Around the age of 10 my breasts started developing, and I was wearing training bras. By age 11 I had my first period. At first I could not understand where the blood was coming from. I thought I had hurt myself badly without my knowledge. Then I thought maybe I was dying. I had seen dogs die after passing blood in their stool. It was all very confusing and scary. When my periods started my mother told me only two things: 1. Here is a pad, this will happen every month so learn to use this and 2. If you do anything with boys you will get pregnant. But she never clearly told me what that ‘anything’ was. Believe me I knew sex, but it was only in 9th grade that I realised that babies come out of a vagina and that unprotected sex leads to pregnancy. Till late in life I thought oral sex meant talking dirty. I didn’t know the links between sex and its outcomes. I knew that the penis went inside the vagina and mouth, but I did not know that sex could get you pregnant, and I certainly was mystified about where babies exited the body from. A lack of accurate information along with suppressed guilt and shame led to some really out of the world conclusions about sex and my body.

Later on in life I asked my mother why she didn’t tell me about periods before it happened to me for the first time. She said she was too embarrassed to speak to me about it. I laughed and called her old-fashioned, but looking back to myself at age 11, I was scared shitless by my periods. It had somehow felt like another shameful thing I could not control or prevent. The first signs of pubic hairs were also a source of fear and shame. In my mangled understanding, I concluded that they were also evidence of me being the bad girl – for getting groped and teased and touched by men. I consoled myself by thinking that at least no one else would ever see them.

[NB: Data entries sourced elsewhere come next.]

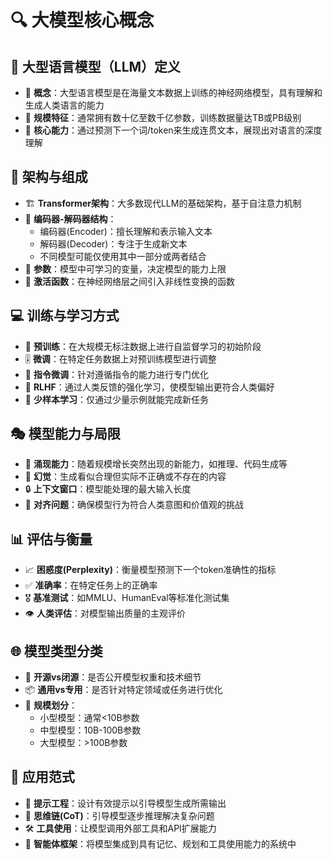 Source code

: # 🔍 大模型核心概念

## 🧠 大型语言模型（LLM）定义

- 🔆 **概念**：大型语言模型是在海量文本数据上训练的神经网络模型，具有理解和生成人类语言的能力
- 📏 **规模特征**：通常拥有数十亿至数千亿参数，训练数据量达TB或PB级别
- 🎯 **核心能力**：通过预测下一个词/token来生成连贯文本，展现出对语言的深度理解

## 🧩 架构与组成

- 🏗️ **Transformer架构**：大多数现代LLM的基础架构，基于自注意力机制
- 🔄 **编码器-解码器结构**：
  - 编码器(Encoder)：擅长理解和表示输入文本
  - 解码器(Decoder)：专注于生成新文本
  - 不同模型可能仅使用其中一部分或两者结合
- 🧮 **参数**：模型中可学习的变量，决定模型的能力上限
- 🧪 **激活函数**：在神经网络层之间引入非线性变换的函数

## 💻 训练与学习方式

- 🔮 **预训练**：在大规模无标注数据上进行自监督学习的初始阶段
- 🎚️ **微调**：在特定任务数据上对预训练模型进行调整
- 📝 **指令微调**：针对遵循指令的能力进行专门优化
- 👥 **RLHF**：通过人类反馈的强化学习，使模型输出更符合人类偏好
- 🌱 **少样本学习**：仅通过少量示例就能完成新任务

## 🎭 模型能力与局限

- 💪 **涌现能力**：随着规模增长突然出现的新能力，如推理、代码生成等
- 🧿 **幻觉**：生成看似合理但实际不正确或不存在的内容
- 🔒 **上下文窗口**：模型能处理的最大输入长度
- 🧭 **对齐问题**：确保模型行为符合人类意图和价值观的挑战

## 📊 评估与衡量

- 📈 **困惑度(Perplexity)**：衡量模型预测下一个token准确性的指标
- ✅ **准确率**：在特定任务上的正确率
- 🎖️ **基准测试**：如MMLU、HumanEval等标准化测试集
- 👁️ **人类评估**：对模型输出质量的主观评价

## 🌐 模型类型分类

- 🔑 **开源vs闭源**：是否公开模型权重和技术细节
- 📦 **通用vs专用**：是否针对特定领域或任务进行优化
- 📏 **规模划分**：
  - 小型模型：通常<10B参数
  - 中型模型：10B-100B参数
  - 大型模型：>100B参数

## 📱 应用范式

- 📝 **提示工程**：设计有效提示以引导模型生成所需输出
- 🔗 **思维链(CoT)**：引导模型逐步推理解决复杂问题
- 🛠️ **工具使用**：让模型调用外部工具和API扩展能力
- 🤖 **智能体框架**：将模型集成到具有记忆、规划和工具使用能力的系统中  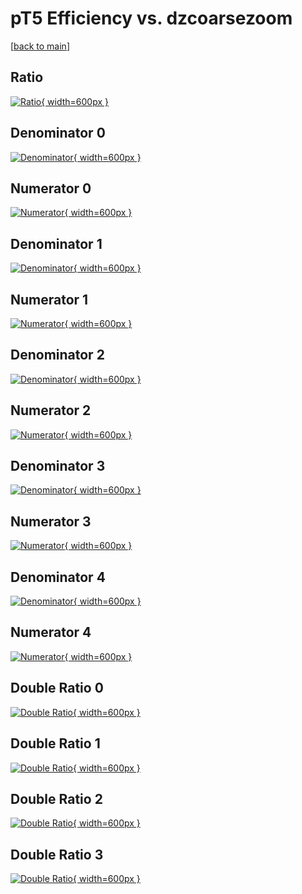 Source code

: # pT5 Efficiency vs. dzcoarsezoom

[[back to main](./)]



## Ratio

[![Ratio](../mtv/var/pT5_loweta_11_-1_eff_dzcoarsezoom.png){ width=600px }](../mtv/var/pT5_loweta_11_-1_eff_dzcoarsezoom.pdf)

## Denominator 0

[![Denominator](../mtv/den/pT5_loweta_11_-1_eff_dzcoarsezoom_den0.png){ width=600px }](../mtv/den/pT5_loweta_11_-1_eff_dzcoarsezoom_den0.pdf)

## Numerator 0

[![Numerator](../mtv/num/pT5_loweta_11_-1_eff_dzcoarsezoom_num0.png){ width=600px }](../mtv/num/pT5_loweta_11_-1_eff_dzcoarsezoom_num0.pdf)

## Denominator 1

[![Denominator](../mtv/den/pT5_loweta_11_-1_eff_dzcoarsezoom_den1.png){ width=600px }](../mtv/den/pT5_loweta_11_-1_eff_dzcoarsezoom_den1.pdf)

## Numerator 1

[![Numerator](../mtv/num/pT5_loweta_11_-1_eff_dzcoarsezoom_num1.png){ width=600px }](../mtv/num/pT5_loweta_11_-1_eff_dzcoarsezoom_num1.pdf)

## Denominator 2

[![Denominator](../mtv/den/pT5_loweta_11_-1_eff_dzcoarsezoom_den2.png){ width=600px }](../mtv/den/pT5_loweta_11_-1_eff_dzcoarsezoom_den2.pdf)

## Numerator 2

[![Numerator](../mtv/num/pT5_loweta_11_-1_eff_dzcoarsezoom_num2.png){ width=600px }](../mtv/num/pT5_loweta_11_-1_eff_dzcoarsezoom_num2.pdf)

## Denominator 3

[![Denominator](../mtv/den/pT5_loweta_11_-1_eff_dzcoarsezoom_den3.png){ width=600px }](../mtv/den/pT5_loweta_11_-1_eff_dzcoarsezoom_den3.pdf)

## Numerator 3

[![Numerator](../mtv/num/pT5_loweta_11_-1_eff_dzcoarsezoom_num3.png){ width=600px }](../mtv/num/pT5_loweta_11_-1_eff_dzcoarsezoom_num3.pdf)

## Denominator 4

[![Denominator](../mtv/den/pT5_loweta_11_-1_eff_dzcoarsezoom_den4.png){ width=600px }](../mtv/den/pT5_loweta_11_-1_eff_dzcoarsezoom_den4.pdf)

## Numerator 4

[![Numerator](../mtv/num/pT5_loweta_11_-1_eff_dzcoarsezoom_num4.png){ width=600px }](../mtv/num/pT5_loweta_11_-1_eff_dzcoarsezoom_num4.pdf)

## Double Ratio 0

[![Double Ratio](../mtv/ratio/pT5_loweta_11_-1_eff_dzcoarsezoom_ratio0.png){ width=600px }](../mtv/ratio/pT5_loweta_11_-1_eff_dzcoarsezoom_ratio0.pdf)

## Double Ratio 1

[![Double Ratio](../mtv/ratio/pT5_loweta_11_-1_eff_dzcoarsezoom_ratio1.png){ width=600px }](../mtv/ratio/pT5_loweta_11_-1_eff_dzcoarsezoom_ratio1.pdf)

## Double Ratio 2

[![Double Ratio](../mtv/ratio/pT5_loweta_11_-1_eff_dzcoarsezoom_ratio2.png){ width=600px }](../mtv/ratio/pT5_loweta_11_-1_eff_dzcoarsezoom_ratio2.pdf)

## Double Ratio 3

[![Double Ratio](../mtv/ratio/pT5_loweta_11_-1_eff_dzcoarsezoom_ratio3.png){ width=600px }](../mtv/ratio/pT5_loweta_11_-1_eff_dzcoarsezoom_ratio3.pdf)

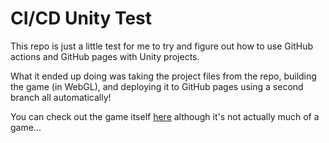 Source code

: # CI/CD Unity Test

This repo is just a little test for me to try and figure out how to use GitHub actions and GitHub pages with Unity projects.

What it ended up doing was taking the project files from the repo, building the game (in WebGL), and deploying it to GitHub pages using a second branch all automatically!

You can check out the game itself [here](https://cmoyates.github.io/CI-CD-Unity-Test/) although it's not actually much of a game...
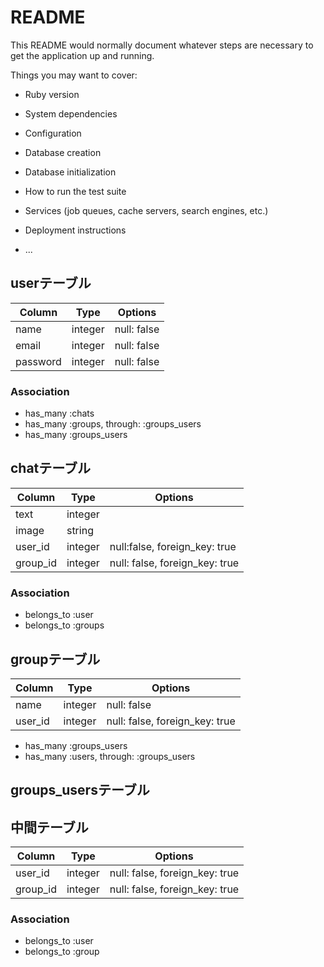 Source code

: # README

This README would normally document whatever steps are necessary to get the
application up and running.

Things you may want to cover:

* Ruby version

* System dependencies

* Configuration

* Database creation

* Database initialization

* How to run the test suite

* Services (job queues, cache servers, search engines, etc.)

* Deployment instructions

* ...

## userテーブル
  |Column|Type|Options|
  |------|----|-------|
  |name|integer|null: false|
  |email|integer|null: false|
  |password|integer|null: false|

### Association
 - has_many :chats
 - has_many :groups, through: :groups_users
 - has_many :groups_users

 ## chatテーブル
 |Column|Type|Options|
 |------|----|-------|
 |text|integer||
 |image|string||
 |user_id|integer|null:false, foreign_key: true|
 |group_id|integer|null: false, foreign_key: true|

  ### Association
 - belongs_to :user
 - belongs_to :groups

 ## groupテーブル
 Column|Type|Options|
|------|----|-------|
|name|integer|null: false|
|user_id|integer|null: false, foreign_key: true|

- has_many :groups_users
- has_many :users, through: :groups_users

## groups_usersテーブル
## 中間テーブル

|Column|Type|Options|
|------|----|-------|
|user_id|integer|null: false, foreign_key: true|
|group_id|integer|null: false, foreign_key: true|

### Association
- belongs_to :user
- belongs_to :group
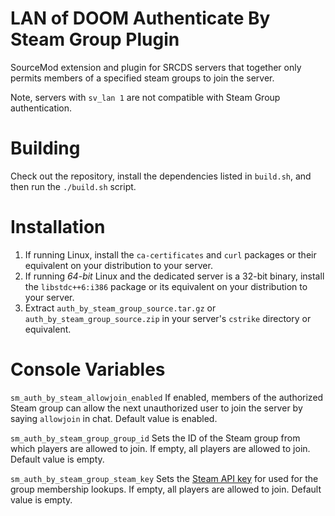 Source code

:# LAN of DOOM Authenticate By Steam Group Plugin
SourceMod extension and plugin for SRCDS servers that together only permits
members of a specified steam groups to join the server.

Note, servers with ``sv_lan 1`` are not compatible with Steam Group
authentication.

# Building
Check out the repository, install the dependencies listed in ``build.sh``, and
then run the ``./build.sh`` script.

# Installation
1) If running Linux, install the ``ca-certificates`` and ``curl`` packages or
   their equivalent on your distribution to your server.
2) If running *64-bit* Linux and the dedicated server is a 32-bit binary,
   install the ``libstdc++6:i386`` package or its equivalent on your
   distribution to your server.
3) Extract ``auth_by_steam_group_source.tar.gz`` or
   ``auth_by_steam_group_source.zip`` in your server's ``cstrike`` directory or
   equivalent.

# Console Variables
``sm_auth_by_steam_allowjoin_enabled`` If enabled, members of the authorized
Steam group can allow the next unauthorized user to join the server by saying
`allowjoin` in chat. Default value is enabled.

``sm_auth_by_steam_group_group_id`` Sets the ID of the Steam group from which
players are allowed to join. If empty, all players are allowed to join. Default
value is empty.

``sm_auth_by_steam_group_steam_key`` Sets the
[Steam API key](https://steamcommunity.com/dev/apikey) for used for the group
membership lookups. If empty, all players are allowed to join. Default value is
empty.
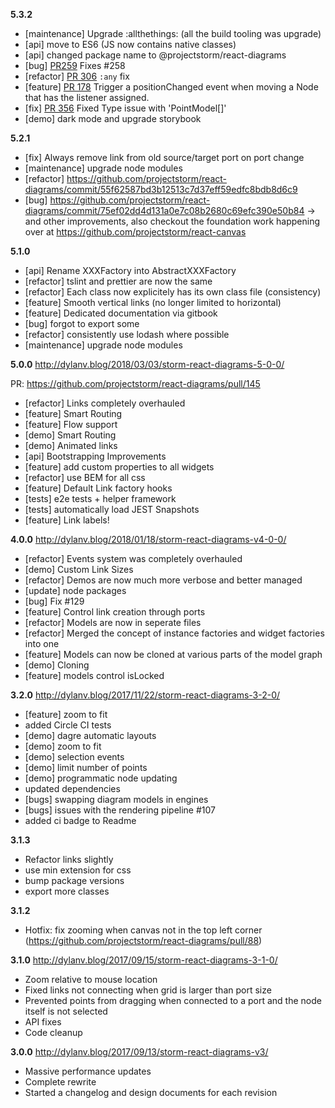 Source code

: __5.3.2__

* [maintenance] Upgrade :allthethings: (all the build tooling was upgrade)
* [api] move to ES6 (JS now contains native classes)
* [api] changed package name to @projectstorm/react-diagrams
* [bug] [PR259](https://github.com/projectstorm/react-diagrams/pull/259) Fixes #258
* [refactor] [PR 306](https://github.com/projectstorm/react-diagrams/pull/306) `:any` fix
* [feature] [PR 178](https://github.com/projectstorm/react-diagrams/pull/178) Trigger a positionChanged event when moving a Node that has the listener assigned.
* [fix] [PR 356](https://github.com/projectstorm/react-diagrams/pull/356) Fixed Type issue with 'PointModel[]'
* [demo] dark mode and upgrade storybook

__5.2.1__

* [fix] Always remove link from old source/target port on port change
* [maintenance] upgrade node modules
* [refactor] https://github.com/projectstorm/react-diagrams/commit/55f62587bd3b12513c7d37eff59edfc8bdb8d6c9
* [bug] https://github.com/projectstorm/react-diagrams/commit/75ef02dd4d131a0e7c08b2680c69efc390e50b84
-> and other improvements, also checkout the foundation work happening over at https://github.com/projectstorm/react-canvas

__5.1.0__ 

* [api] Rename XXXFactory into AbstractXXXFactory
* [refactor] tslint and prettier are now the same
* [refactor] Each class now explicitely has its own class file (consistency)
* [feature] Smooth vertical links (no longer limited to horizontal)
* [feature] Dedicated documentation via gitbook
* [bug] forgot to export some
* [refactor] consistently use lodash where possible
* [maintenance] upgrade node modules

__5.0.0__ http://dylanv.blog/2018/03/03/storm-react-diagrams-5-0-0/

PR: https://github.com/projectstorm/react-diagrams/pull/145

* [refactor] Links completely overhauled
* [feature] Smart Routing
* [feature] Flow support
* [demo] Smart Routing
* [demo] Animated links
* [api] Bootstrapping Improvements
* [feature] add custom properties to all widgets
* [refactor] use BEM for all css
* [feature] Default Link factory hooks
* [tests] e2e tests + helper framework
* [tests] automatically load JEST Snapshots
* [feature] Link labels!

__4.0.0__ http://dylanv.blog/2018/01/18/storm-react-diagrams-v4-0-0/

* [refactor] Events system was completely overhauled
* [demo] Custom Link Sizes
* [refactor] Demos are now much more verbose and better managed
* [update] node packages
* [bug] Fix #129
* [feature] Control link creation through ports
* [refactor] Models are now in seperate files
* [refactor] Merged the concept of instance factories and widget factories into one
* [feature] Models can now be cloned at various parts of the model graph
* [demo] Cloning
* [feature] models control isLocked 

__3.2.0__ http://dylanv.blog/2017/11/22/storm-react-diagrams-3-2-0/
* [feature] zoom to fit
* added Circle CI tests
* [demo] dagre automatic layouts
* [demo] zoom to fit
* [demo] selection events
* [demo] limit number of points
* [demo] programmatic node updating
* updated dependencies
* [bugs] swapping diagram models in engines
* [bugs] issues with the rendering pipeline #107
* added ci badge to Readme

__3.1.3__ 
* Refactor links slightly
* use min extension for css
* bump package versions
* export more classes

__3.1.2__ 
* Hotfix: fix zooming when canvas not in the top left corner
(https://github.com/projectstorm/react-diagrams/pull/88)

__3.1.0__ http://dylanv.blog/2017/09/15/storm-react-diagrams-3-1-0/
* Zoom relative to mouse location
* Fixed links not connecting when grid is larger than port size
* Prevented points from dragging when connected to a port and the node itself is not selected
* API fixes
* Code cleanup 

__3.0.0__ http://dylanv.blog/2017/09/13/storm-react-diagrams-v3/
* Massive performance updates
* Complete rewrite
* Started a changelog and design documents for each revision
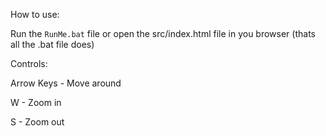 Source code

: How to use:

Run the `RunMe.bat` file or open the src/index.html file in you browser (thats all the .bat file does)

Controls:

Arrow Keys - Move around

W - Zoom in

S - Zoom out
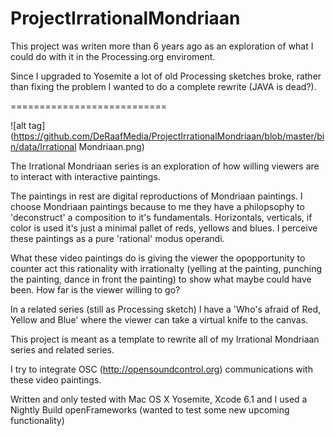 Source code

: ProjectIrrationalMondriaan
==========================

This project was writen more than 6 years ago as an exploration of what I could do with it in the Processing.org enviroment.

Since I upgraded to Yosemite a lot of old Processing sketches broke, rather than fixing the problem I wanted to do a complete rewrite (JAVA is dead?).

===========================

![alt tag](https://github.com/DeRaafMedia/ProjectIrrationalMondriaan/blob/master/bin/data/Irrational Mondriaan.png)

The Irrational Mondriaan series is an exploration of how willing viewers are to interact with interactive paintings.

The paintings in rest are digital reproductions of Mondriaan paintings. I choose Mondriaan paintings because to me they have a philopsophy to 'deconstruct' a composition to it's fundamentals. Horizontals, verticals, if color is used it's just a minimal pallet of reds, yellows and blues. I perceive these paintings as a pure 'rational' modus operandi.

What these video paintings do is giving the viewer the opopportunity to counter act this rationality with irrationalty (yelling at the painting, punching the painting, dance in front the painting) to show what maybe could have been. How far is the viewer willing to go?

In a related series (still as Processing sketch) I have a 'Who's afraid of Red, Yellow and Blue' where the viewer can take a virtual knife to the canvas. 

This project is meant as a template to rewrite all of my Irrational Mondriaan series and related series.

I try to integrate OSC (http://opensoundcontrol.org) communications with these video paintings. 

Written and only tested with Mac OS X Yosemite, Xcode 6.1 and I used a Nightly Build openFrameworks (wanted to test some new upcoming functionality)
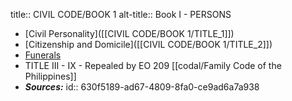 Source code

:title:: CIVIL CODE/BOOK 1
alt-title:: Book I - PERSONS

- [Civil Personality]([[CIVIL CODE/BOOK 1/TITLE_1]])
- [Citizenship and Domicile]([[CIVIL CODE/BOOK 1/TITLE_2]])
- [Funerals]()
- TITLE III - IX - Repealed by EO 209 [[codal/Family Code of the Philippines]]
- ***Sources:***
  id:: 630f5189-ad67-4809-8fa0-ce9ad6a7a938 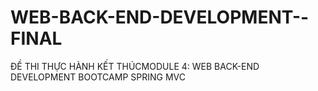 # WEB-BACK-END-DEVELOPMENT--FINAL
ĐỀ THI THỰC HÀNH KẾT THÚCMODULE 4: WEB BACK-END DEVELOPMENT BOOTCAMP SPRING MVC
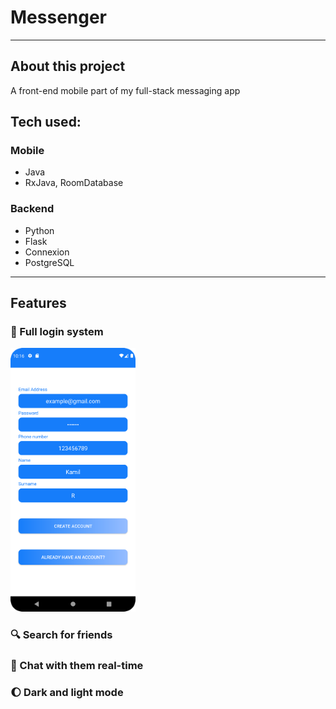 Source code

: # Messenger
---
## About this project
A front-end mobile part of my full-stack messaging app

## Tech used:
### Mobile
- Java
- RxJava, RoomDatabase
### Backend
- Python
- Flask
- Connexion
- PostgreSQL
---
## Features

### :pushpin: Full login system

<img src="messenger_screenshots/create_account.png" alt="drawing" width="200"/>

### :mag: Search for friends

### :email: Chat with them real-time

### :moon: Dark and light mode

However, my teenage years were bad, fraught with a fairly impressive list of emotional problems. It didn’t help me during this time that I grew up to be overweight and hence ‘ugly’ – in the sense I was made to understand. It didn’t help that at age 11 a man squeezed my breast in front of my mother before dissolving into the market crowd. It didn’t help that she barred me from going to the market anymore. Nor did it help that she once asked me to exercise or do something to make my breasts smaller because men looked at them when I went outside. I grew embarrassed of my breasts. I constantly fretted with my clothes – was the top too tight? Too short? Was the neckline too deep? Should I change out of this pink top which I love? Do I walk in an unladylike manner? Would this somehow tempt a man to squeeze my breasts? Or pinch my butt? I used to spend a lot of time in front of the mirror trying to look nice in this body which was so alien to me. But I did not want to look ‘too’ nice (I didn’t want to get pinched now did I?). Just nice enough. But of course, none of that really works, does it? I was still teased for my weight and glasses at school and I still got touched and pinched on the roads. I remember when I was around 12 years old while playing Holi on the roads, a boy of about 20 riding on a bike with his friend squeezed my right breast hard before riding off. It happened so fast that I stood shocked in one place for some time before I felt the pain. I went back home, and took off my clothes to have a bath. I looked at my breasts, tying to see if I could have done something to avoid this. Were my breasts some sort of an invitation that I did not know about? I came to a wonderful conclusion at the end of my speculation. It was simply this – maybe people can see ‘it’, when they see me; that I am unclean, that I have been touched. So maybe they are entitled to do this stuff. At that age I needed some reason to understand why someone would do this even when I was not asking for it. I picked out the one which was perpetuated around me by almost everyone. After all, wasn’t I told many times that only bad girls got treated like this? You dressed wrong! Why did you have to stand so close to the road? Don’t you know on Holi, men always act like this? No, I didn’t know. I was 12. I didn’t know.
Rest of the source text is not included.